▸ **TASK GOAL**: Exclude all pictures. Then restate, word for word, the entries from the first line through the line that contains "## Step 1: Initializing".

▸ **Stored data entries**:
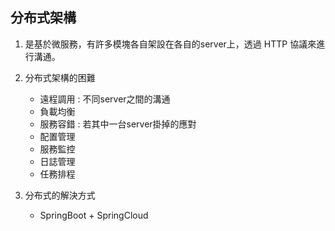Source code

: ## 分布式架構
1. 是基於微服務，有許多模塊各自架設在各自的server上，透過 HTTP 協議來進行溝通。
2. 分布式架構的困難

    * 遠程調用 : 不同server之間的溝通
    * 負載均衡
    * 服務容錯 : 若其中一台server掛掉的應對
    * 配置管理
    * 服務監控
    * 日誌管理
    * 任務排程

3. 分布式的解決方式

    * SpringBoot + SpringCloud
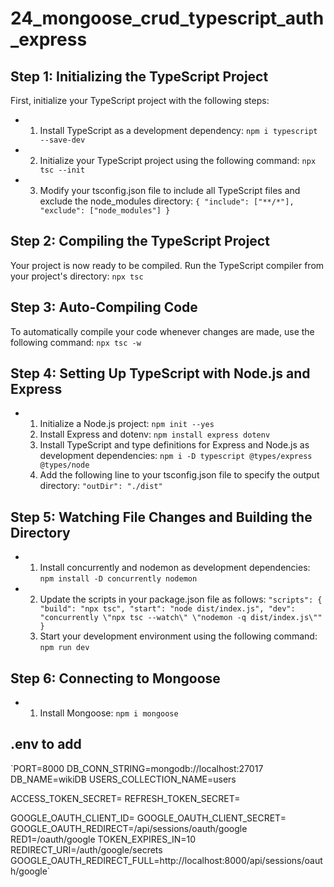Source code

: # 24_mongoose_crud_typescript_auth_express


## Step 1: Initializing the TypeScript Project

First, initialize your TypeScript project with the following steps:
- 1. Install TypeScript as a development dependency:
     `npm i typescript --save-dev`
- 2. Initialize your TypeScript project using the following command:
     `npx tsc --init`
- 3. Modify your tsconfig.json file to include all TypeScript files and exclude the node_modules directory:
     `{
     "include": ["**/*"],
     "exclude": ["node_modules"]
     }`
## Step 2: Compiling the TypeScript Project 
Your project is now ready to be compiled. Run the TypeScript compiler from your project's directory:
`npx tsc`

## Step 3: Auto-Compiling Code
To automatically compile your code whenever changes are made, use the following command:
`npx tsc -w`

## Step 4: Setting Up TypeScript with Node.js and Express

- 1. Initialize a Node.js project:
  `npm init --yes`
  2. Install Express and dotenv:
  `npm install express dotenv`
  3. Install TypeScript and type definitions for Express and Node.js as development dependencies:
  `npm i -D typescript @types/express @types/node`
  4. Add the following line to your tsconfig.json file to specify the output directory:
  `"outDir": "./dist"`
## Step 5: Watching File Changes and Building the Directory
- 1. Install concurrently and nodemon as development dependencies:
  `npm install -D concurrently nodemon`
- 2. Update the scripts in your package.json file as follows:
 `"scripts": {
    "build": "npx tsc",
    "start": "node dist/index.js",
    "dev": "concurrently \"npx tsc --watch\" \"nodemon -q dist/index.js\""
}`
  3. Start your development environment using the following command:
  `npm run dev`
## Step 6: Connecting to Mongoose
- 1. Install Mongoose:
  `npm i mongoose`





## .env to add

`PORT=8000
DB_CONN_STRING=mongodb://localhost:27017
DB_NAME=wikiDB
USERS_COLLECTION_NAME=users

ACCESS_TOKEN_SECRET=
REFRESH_TOKEN_SECRET=

GOOGLE_OAUTH_CLIENT_ID= 
GOOGLE_OAUTH_CLIENT_SECRET=
GOOGLE_OAUTH_REDIRECT=/api/sessions/oauth/google
RED1=/oauth/google
TOKEN_EXPIRES_IN=10
REDIRECT_URI=/auth/google/secrets
GOOGLE_OAUTH_REDIRECT_FULL=http://localhost:8000/api/sessions/oauth/google`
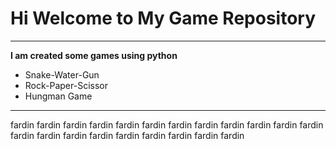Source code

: # Hi Welcome to My Game Repository
***

**I am created some games using python**
- Snake-Water-Gun
- Rock-Paper-Scissor
- Hungman Game
---
fardin fardin
fardin fardin
fardin fardin
fardin fardin
fardin fardin
fardin fardin
fardin fardin
fardin fardin
fardin
fardin
fardin
fardin
fardin
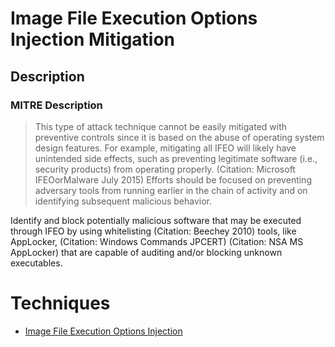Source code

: 
# Image File Execution Options Injection Mitigation

## Description

### MITRE Description

> This type of attack technique cannot be easily mitigated with preventive controls since it is based on the abuse of operating system design features. For example, mitigating all IFEO will likely have unintended side effects, such as preventing legitimate software (i.e., security products) from operating properly. (Citation: Microsoft IFEOorMalware July 2015) Efforts should be focused on preventing adversary tools from running earlier in the chain of activity and on identifying subsequent malicious behavior.

Identify and block potentially malicious software that may be executed through IFEO by using whitelisting (Citation: Beechey 2010) tools, like AppLocker, (Citation: Windows Commands JPCERT) (Citation: NSA MS AppLocker) that are capable of auditing and/or blocking unknown executables.


# Techniques


* [Image File Execution Options Injection](../techniques/Image-File-Execution-Options-Injection.md)

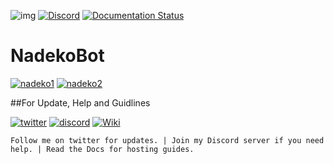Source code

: ![img](https://ci.appveyor.com/api/projects/status/gmu6b3ltc80hr3k9?svg=true)
[![Discord](https://discordapp.com/api/guilds/117523346618318850/widget.png)](https://discord.gg/0ehQwTK2RBjAxzEY)
[![Documentation Status](https://readthedocs.org/projects/nadekobot/badge/?version=latest)](http://nadekobot.readthedocs.io/en/1.0/?badge=latest)
# NadekoBot
[![nadeko1](https://cdn.discordapp.com/attachments/155726317222887425/252095170676391936/A1.jpg)](https://discordapp.com/oauth2/authorize?client_id=170254782546575360&scope=bot&permissions=66186303)
[![nadeko2](https://cdn.discordapp.com/attachments/155726317222887425/252095207514832896/A2.jpg)](http://nadekobot.readthedocs.io/en/1.0/Commands%20List/)

##For Update, Help and Guidlines

[![twitter](https://cdn.discordapp.com/attachments/155726317222887425/252197045677457408/twitter_bannner1.png)](https://twitter.com/TheNadekoBot) [![discord](https://cdn.discordapp.com/attachments/155726317222887425/252197090623488001/discord_banner.png)](https://discord.gg/0ehQwTK2RBjAxzEY) [![Wiki](https://cdn.discordapp.com/attachments/155726317222887425/252197018309623809/read_the_docs.png)](http://nadekobot.readthedocs.io/en/1.0/)

`Follow me on twitter for updates. | Join my Discord server if you need help. | Read the Docs for hosting guides.`

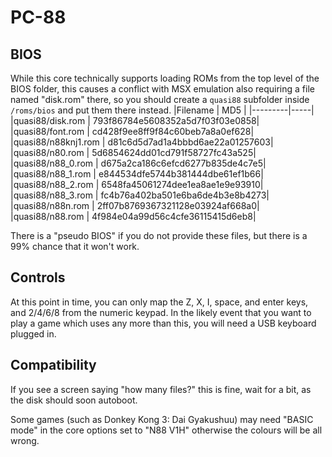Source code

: # PC-88

## BIOS
While this core technically supports loading ROMs from the top level of the BIOS folder, this causes a conflict with MSX emulation also requiring a file named "disk.rom" there, so you should create a `quasi88` subfolder inside `/roms/bios` and put them there instead.
|Filename | MD5 |
|---------|-----|
|quasi88/disk.rom | 793f86784e5608352a5d7f03f03e0858|
|quasi88/font.rom | cd428f9ee8ff9f84c60beb7a8a0ef628|
|quasi88/n88knj1.rom | d81c6d5d7ad1a4bbbd6ae22a01257603|
|quasi88/n80.rom | 5d6854624dd01cd791f58727fc43a525|
|quasi88/n88_0.rom | d675a2ca186c6efcd6277b835de4c7e5|
|quasi88/n88_1.rom | e844534dfe5744b381444dbe61ef1b66|
|quasi88/n88_2.rom | 6548fa45061274dee1ea8ae1e9e93910|
|quasi88/n88_3.rom | fc4b76a402ba501e6ba6de4b3e8b4273|
|quasi88/n88n.rom | 2ff07b8769367321128e03924af668a0|
|quasi88/n88.rom | 4f984e04a99d56c4cfe36115415d6eb8|

There is a "pseudo BIOS" if you do not provide these files, but there is a 99% chance that it won't work.

## Controls
At this point in time, you can only map the Z, X, I, space, and enter keys, and 2/4/6/8 from the numeric keypad. In the likely event that you want to play a game which uses any more than this, you will need a USB keyboard plugged in.

## Compatibility
If you see a screen saying "how many files?" this is fine, wait for a bit, as the disk should soon autoboot.

Some games (such as Donkey Kong 3: Dai Gyakushuu) may need "BASIC mode" in the core options set to "N88 V1H" otherwise the colours will be all wrong.
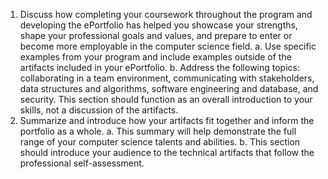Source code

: 
1. Discuss how completing your coursework throughout the program and developing the ePortfolio has helped you showcase your strengths, shape your professional goals and values, and prepare to enter or become more employable in the computer science field.
a. Use specific examples from your program and include examples outside of the artifacts included in your ePortfolio.
b. Address the following topics: collaborating in a team environment, communicating with stakeholders, data structures and algorithms, software engineering and database, and security. This section should function as an overall introduction to your skills, not a discussion of the artifacts.
2. Summarize and introduce how your artifacts fit together and inform the portfolio as a whole.
a. This summary will help demonstrate the full range of your computer science talents and abilities.
b. This section should introduce your audience to the technical artifacts that follow the professional self-assessment.
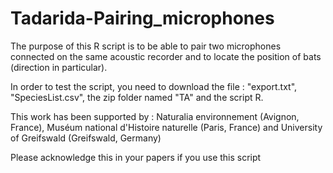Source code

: # Tadarida-Pairing_microphones

The purpose of this R script is to be able to pair two microphones connected on the same acoustic recorder and to locate the position of bats (direction in particular).

In order to test the script, you need to download the file :
"export.txt",
"SpeciesList.csv",
the zip folder named "TA"
and the script R.


This work has been supported by : Naturalia environnement (Avignon, France), Muséum national d'Histoire naturelle (Paris, France) and University of Greifswald (Greifswald, Germany)

Please acknowledge this in your papers if you use this script 
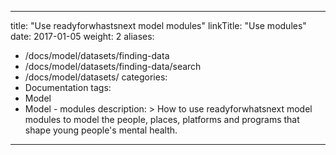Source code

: 
---
title: "Use readyforwhastsnext model modules"
linkTitle: "Use modules"
date: 2017-01-05
weight: 2
aliases: 
- /docs/model/datasets/finding-data
- /docs/model/datasets/finding-data/search
- /docs/model/datasets/
categories: 
- Documentation
tags: 
- Model
- Model - modules
description: >
  How to use readyforwhatsnext model modules to model the people, places, platforms and programs that shape young people's mental health.
---


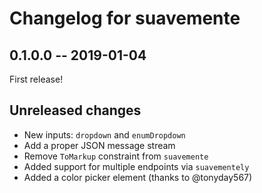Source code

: # Changelog for suavemente

## 0.1.0.0  --  2019-01-04

First release!

## Unreleased changes

- New inputs: `dropdown` and `enumDropdown`
- Add a proper JSON message stream
- Remove `ToMarkup` constraint from `suavemente`
- Added support for multiple endpoints via `suavementely`
- Added a color picker element (thanks to @tonyday567)

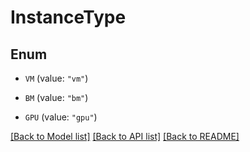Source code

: # InstanceType

## Enum


* `VM` (value: `"vm"`)

* `BM` (value: `"bm"`)

* `GPU` (value: `"gpu"`)


[[Back to Model list]](../README.md#documentation-for-models) [[Back to API list]](../README.md#documentation-for-api-endpoints) [[Back to README]](../README.md)


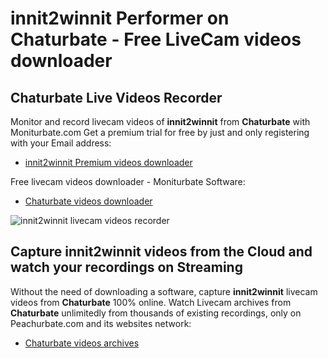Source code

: # innit2winnit Performer on Chaturbate - Free LiveCam videos downloader

## Chaturbate Live Videos Recorder

Monitor and record livecam videos of **innit2winnit** from **Chaturbate** with Moniturbate.com
Get a premium trial for free by just and only registering with your Email address:
* [innit2winnit Premium videos downloader](https://moniturbate.com/request-demo-licence-key.html)

Free livecam videos downloader - Moniturbate Software:
* [Chaturbate videos downloader](https://moniturbate.com/moniturbate-download-software.html)

![innit2winnit livecam videos recorder](https://peachurnet.com/templates/moniturbate-software.png)


## Capture innit2winnit videos from the Cloud and watch your recordings on Streaming

Without the need of downloading a software, capture **innit2winnit** livecam videos from **Chaturbate** 100% online.
Watch Livecam archives from **Chaturbate** unlimitedly from thousands of existing recordings, only on Peachurbate.com and its websites network:
* [Chaturbate videos archives](https://peachurnet.com/)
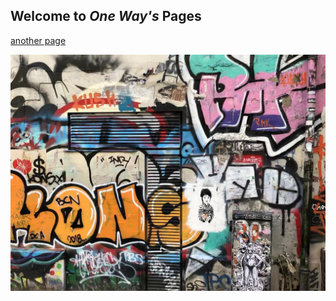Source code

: ## Welcome to *One Way's* Pages

[another page](./another-1.html)

<center>
 <img src='img/wall.jpg'>
</center>



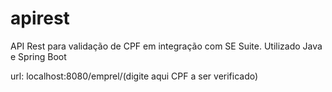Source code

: # apirest
API Rest para validação de CPF em integração com SE Suite. Utilizado Java e Spring Boot

url:
localhost:8080/emprel/(digite aqui CPF a ser verificado)
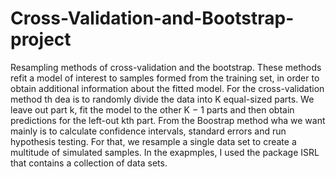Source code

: # Cross-Validation-and-Bootstrap-project

Resampling methods of cross-validation and the bootstrap.
These methods refit a model of interest to samples formed from the training set, in order to obtain additional information about the fitted model.
For the cross-validation method th dea is to randomly divide the data into K equal-sized parts. We leave out part k, fit the model to the other
K − 1 parts and then obtain predictions for the left-out kth part.
From the Boostrap method wha we want mainly is to calculate confidence intervals, standard errors and  run hypothesis testing. 
For that, we resample a single data set to create a multitude of simulated samples.
In the exapmples, I used the package ISRL that contains a collection of data sets.
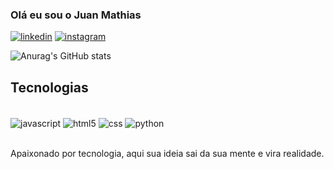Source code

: ### Olá eu sou o Juan Mathias   
<!-- ### e usado  como se fosse um h3 um subtitulo -->

[![linkedin](https://img.shields.io/badge/LinkedIn-0077B5?style=for-the-badge&logo=linkedin&logoColor=white)](https://www.linkedin.com/in/juan-mathias-b88953210/)
[![instagram](https://img.shields.io/badge/Instagram-E4405F?style=for-the-badge&logo=instagram&logoColor=white)](https://www.instagram.com/juan_mathias1/)

![Anurag's GitHub stats](https://github-readme-stats.vercel.app/api?username=Anjuux&show_icons=true&theme=tokyonight)



## Tecnologias 

<div style ="display: inlinr_block"><br/>
<img align = "center" alt ="javascript" src = "https://img.shields.io/badge/JavaScript-323330?style=for-the-badge&logo=javascript&logoColor=F7DF1E"/>
<img align = "center" alt ="html5" src = "https://img.shields.io/badge/HTML5-E34F26?style=for-the-badge&logo=html5&logoColor=white"/>
<img align="center" alt ="css" src = "https://img.shields.io/badge/CSS3-1572B6?style=for-the-badge&logo=css3&logoColor=white"/>
<img align = "center" alt ="python" src = "https://img.shields.io/badge/Python-14354C?style=for-the-badge&logo=python&logoColor=white"/>
</div><br/>



Apaixonado por tecnologia, aqui sua ideia sai da sua mente e vira realidade. 
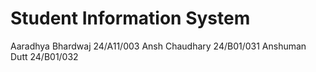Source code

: # Student Information System

Aaradhya Bhardwaj       24/A11/003
Ansh Chaudhary          24/B01/031
Anshuman Dutt           24/B01/032

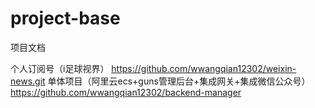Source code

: # project-base
项目文档

个人订阅号（i足球视界）
https://github.com/wwangqian12302/weixin-news.git
单体项目（阿里云ecs+guns管理后台+集成网关+集成微信公众号）
https://github.com/wwangqian12302/backend-manager

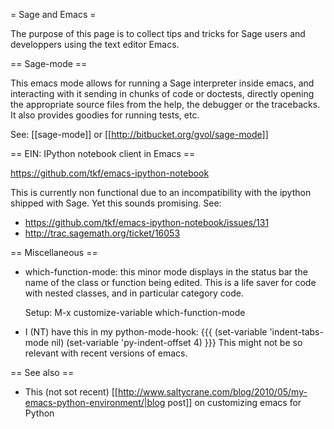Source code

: = Sage and Emacs =

The purpose of this page is to collect tips and tricks for Sage users
and developpers using the text editor Emacs.

== Sage-mode ==

This emacs mode allows for running a Sage interpreter inside emacs,
and interacting with it sending in chunks of code or doctests,
directly opening the appropriate source files from the help, the
debugger or the tracebacks. It also provides goodies for running
tests, etc.

See: [[sage-mode]] or [[http://bitbucket.org/gvol/sage-mode]]

== EIN: IPython notebook client in Emacs ==

https://github.com/tkf/emacs-ipython-notebook

This is currently non functional due to an incompatibility with the
ipython shipped with Sage. Yet this sounds promising. See:

- https://github.com/tkf/emacs-ipython-notebook/issues/131
- http://trac.sagemath.org/ticket/16053

== Miscellaneous ==

- which-function-mode: this minor mode displays in the status bar the
  name of the class or function being edited. This is a life saver for
  code with nested classes, and in particular category code.

  Setup: M-x customize-variable which-function-mode

- I (NT) have this in my python-mode-hook:
  {{{
  (set-variable 'indent-tabs-mode nil)
  (set-variable 'py-indent-offset 4)
  }}}
  This might not be so relevant with recent versions of emacs.

== See also ==

- This (not sot recent) [[http://www.saltycrane.com/blog/2010/05/my-emacs-python-environment/|blog post]] on customizing emacs for Python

▸ **TASK RESPONSE**:
Source code

: ## 分布式架構
1. 是基於微服務，有許多模塊各自架設在各自的server上，透過 HTTP 協議來進行溝通。
2. 分布式架構的困難

    * 遠程調用 : 不同server之間的溝通
    * 負載均衡
    * 服務容錯 : 若其中一台server掛掉的應對
    * 配置管理
    * 服務監控
    * 日誌管理
    * 任務排程

3. 分布式的解決方式

    * SpringBoot + SpringCloud
Source code

: # 24_mongoose_crud_typescript_auth_express


## Step 1: Initializing the TypeScript Project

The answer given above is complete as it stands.